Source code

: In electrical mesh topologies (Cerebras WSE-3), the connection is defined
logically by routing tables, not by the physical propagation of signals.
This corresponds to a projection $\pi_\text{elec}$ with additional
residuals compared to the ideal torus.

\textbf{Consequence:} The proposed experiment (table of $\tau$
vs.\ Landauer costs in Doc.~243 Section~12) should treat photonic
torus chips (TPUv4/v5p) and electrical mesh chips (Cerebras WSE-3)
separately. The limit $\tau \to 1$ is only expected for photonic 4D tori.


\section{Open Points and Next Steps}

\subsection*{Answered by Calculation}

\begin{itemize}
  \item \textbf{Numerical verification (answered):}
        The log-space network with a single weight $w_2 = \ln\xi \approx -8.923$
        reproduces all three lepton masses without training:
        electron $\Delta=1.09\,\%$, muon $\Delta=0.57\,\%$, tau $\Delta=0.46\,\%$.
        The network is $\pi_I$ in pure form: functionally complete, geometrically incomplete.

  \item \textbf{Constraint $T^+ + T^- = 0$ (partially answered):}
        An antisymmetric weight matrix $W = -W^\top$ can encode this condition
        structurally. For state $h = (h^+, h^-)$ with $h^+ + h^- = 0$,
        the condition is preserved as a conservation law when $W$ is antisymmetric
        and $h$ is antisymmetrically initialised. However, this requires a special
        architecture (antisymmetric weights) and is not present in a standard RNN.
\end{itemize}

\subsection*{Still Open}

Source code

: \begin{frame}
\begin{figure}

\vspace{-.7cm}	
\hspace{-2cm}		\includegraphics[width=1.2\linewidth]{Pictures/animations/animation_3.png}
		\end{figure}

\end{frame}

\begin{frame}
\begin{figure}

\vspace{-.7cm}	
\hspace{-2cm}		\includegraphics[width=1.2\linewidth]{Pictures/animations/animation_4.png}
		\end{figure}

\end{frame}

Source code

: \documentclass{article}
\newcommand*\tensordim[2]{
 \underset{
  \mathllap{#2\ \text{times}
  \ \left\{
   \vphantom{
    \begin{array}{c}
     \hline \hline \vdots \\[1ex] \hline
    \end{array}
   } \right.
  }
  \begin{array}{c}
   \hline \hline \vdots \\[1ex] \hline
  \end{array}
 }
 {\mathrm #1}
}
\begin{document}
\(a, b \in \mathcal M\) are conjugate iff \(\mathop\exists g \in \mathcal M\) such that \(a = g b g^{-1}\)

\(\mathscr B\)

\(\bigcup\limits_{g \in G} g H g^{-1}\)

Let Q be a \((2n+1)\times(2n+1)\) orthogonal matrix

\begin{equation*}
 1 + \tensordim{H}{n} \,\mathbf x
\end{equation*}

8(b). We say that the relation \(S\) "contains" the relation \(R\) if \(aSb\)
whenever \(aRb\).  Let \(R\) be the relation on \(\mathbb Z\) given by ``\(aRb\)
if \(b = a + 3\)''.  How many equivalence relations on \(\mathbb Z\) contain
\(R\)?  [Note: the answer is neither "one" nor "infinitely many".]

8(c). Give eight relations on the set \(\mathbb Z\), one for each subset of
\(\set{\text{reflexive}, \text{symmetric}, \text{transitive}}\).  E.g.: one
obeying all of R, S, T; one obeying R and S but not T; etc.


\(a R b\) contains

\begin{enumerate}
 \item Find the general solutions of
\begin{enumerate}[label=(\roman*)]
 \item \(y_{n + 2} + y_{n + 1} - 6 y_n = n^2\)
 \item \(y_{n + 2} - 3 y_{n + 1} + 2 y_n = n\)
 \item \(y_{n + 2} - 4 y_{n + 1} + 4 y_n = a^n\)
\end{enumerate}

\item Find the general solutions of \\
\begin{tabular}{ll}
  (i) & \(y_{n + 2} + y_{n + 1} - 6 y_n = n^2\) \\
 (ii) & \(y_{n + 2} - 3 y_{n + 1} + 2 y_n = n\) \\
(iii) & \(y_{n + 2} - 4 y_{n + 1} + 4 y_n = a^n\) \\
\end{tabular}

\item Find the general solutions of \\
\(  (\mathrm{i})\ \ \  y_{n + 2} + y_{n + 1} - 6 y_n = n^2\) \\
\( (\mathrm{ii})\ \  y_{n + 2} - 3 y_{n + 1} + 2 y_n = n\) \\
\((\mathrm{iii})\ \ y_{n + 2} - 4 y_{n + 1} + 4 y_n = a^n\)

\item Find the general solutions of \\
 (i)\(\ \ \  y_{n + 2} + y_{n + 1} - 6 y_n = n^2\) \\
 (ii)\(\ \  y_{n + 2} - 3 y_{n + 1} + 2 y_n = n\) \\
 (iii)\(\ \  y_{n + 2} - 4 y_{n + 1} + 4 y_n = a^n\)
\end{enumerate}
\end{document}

┄┄┄┄┄┄┄┄┄┄┄┄┄┄┄┄┄┄┄┄

- **AIM OF THE EXERCISE**: Each line of the data must be retyped exactly.

- **ANSWER BELOW**:
Source code

: In electrical mesh topologies (Cerebras WSE-3), the connection is defined
logically by routing tables, not by the physical propagation of signals.
This corresponds to a projection $\pi_\text{elec}$ with additional
residuals compared to the ideal torus.

\textbf{Consequence:} The proposed experiment (table of $\tau$
vs.\ Landauer costs in Doc.~243 Section~12) should treat photonic
torus chips (TPUv4/v5p) and electrical mesh chips (Cerebras WSE-3)
separately. The limit $\tau \to 1$ is only expected for photonic 4D tori.


\section{Open Points and Next Steps}

\subsection*{Answered by Calculation}

\begin{itemize}
  \item \textbf{Numerical verification (answered):}
        The log-space network with a single weight $w_2 = \ln\xi \approx -8.923$
        reproduces all three lepton masses without training:
        electron $\Delta=1.09\,\%$, muon $\Delta=0.57\,\%$, tau $\Delta=0.46\,\%$.
        The network is $\pi_I$ in pure form: functionally complete, geometrically incomplete.

  \item \textbf{Constraint $T^+ + T^- = 0$ (partially answered):}
        An antisymmetric weight matrix $W = -W^\top$ can encode this condition
        structurally. For state $h = (h^+, h^-)$ with $h^+ + h^- = 0$,
        the condition is preserved as a conservation law when $W$ is antisymmetric
        and $h$ is antisymmetrically initialised. However, this requires a special
        architecture (antisymmetric weights) and is not present in a standard RNN.
\end{itemize}

\subsection*{Still Open}

Source code

: \begin{frame}
\begin{figure}

\vspace{-.7cm}	
\hspace{-2cm}		\includegraphics[width=1.2\linewidth]{Pictures/animations/animation_3.png}
		\end{figure}

\end{frame}

\begin{frame}
\begin{figure}

\vspace{-.7cm}	
\hspace{-2cm}		\includegraphics[width=1.2\linewidth]{Pictures/animations/animation_4.png}
		\end{figure}

\end{frame}

Source code

: \documentclass{article}
\newcommand*\tensordim[2]{
 \underset{
  \mathllap{#2\ \text{times}
  \ \left\{
   \vphantom{
    \begin{array}{c}
     \hline \hline \vdots \\[1ex] \hline
    \end{array}
   } \right.
  }
  \begin{array}{c}
   \hline \hline \vdots \\[1ex] \hline
  \end{array}
 }
 {\mathrm #1}
}
\begin{document}
\(a, b \in \mathcal M\) are conjugate iff \(\mathop\exists g \in \mathcal M\) such that \(a = g b g^{-1}\)

\(\mathscr B\)

\(\bigcup\limits_{g \in G} g H g^{-1}\)

Let Q be a \((2n+1)\times(2n+1)\) orthogonal matrix

\begin{equation*}
 1 + \tensordim{H}{n} \,\mathbf x
\end{equation*}

8(b). We say that the relation \(S\) "contains" the relation \(R\) if \(aSb\)
whenever \(aRb\).  Let \(R\) be the relation on \(\mathbb Z\) given by ``\(aRb\)
if \(b = a + 3\)''.  How many equivalence relations on \(\mathbb Z\) contain
\(R\)?  [Note: the answer is neither "one" nor "infinitely many".]

8(c). Give eight relations on the set \(\mathbb Z\), one for each subset of
\(\set{\text{reflexive}, \text{symmetric}, \text{transitive}}\).  E.g.: one
obeying all of R, S, T; one obeying R and S but not T; etc.


\(a R b\) contains

\begin{enumerate}
 \item Find the general solutions of
\begin{enumerate}[label=(\roman*)]
 \item \(y_{n + 2} + y_{n + 1} - 6 y_n = n^2\)
 \item \(y_{n + 2} - 3 y_{n + 1} + 2 y_n = n\)
 \item \(y_{n + 2} - 4 y_{n + 1} + 4 y_n = a^n\)
\end{enumerate}

\item Find the general solutions of \\
\begin{tabular}{ll}
  (i) & \(y_{n + 2} + y_{n + 1} - 6 y_n = n^2\) \\
 (ii) & \(y_{n + 2} - 3 y_{n + 1} + 2 y_n = n\) \\
(iii) & \(y_{n + 2} - 4 y_{n + 1} + 4 y_n = a^n\) \\
\end{tabular}

\item Find the general solutions of \\
\(  (\mathrm{i})\ \ \  y_{n + 2} + y_{n + 1} - 6 y_n = n^2\) \\
\( (\mathrm{ii})\ \  y_{n + 2} - 3 y_{n + 1} + 2 y_n = n\) \\
\((\mathrm{iii})\ \ y_{n + 2} - 4 y_{n + 1} + 4 y_n = a^n\)

\item Find the general solutions of \\
 (i)\(\ \ \  y_{n + 2} + y_{n + 1} - 6 y_n = n^2\) \\
 (ii)\(\ \  y_{n + 2} - 3 y_{n + 1} + 2 y_n = n\) \\
 (iii)\(\ \  y_{n + 2} - 4 y_{n + 1} + 4 y_n = a^n\)
\end{enumerate}
\end{document}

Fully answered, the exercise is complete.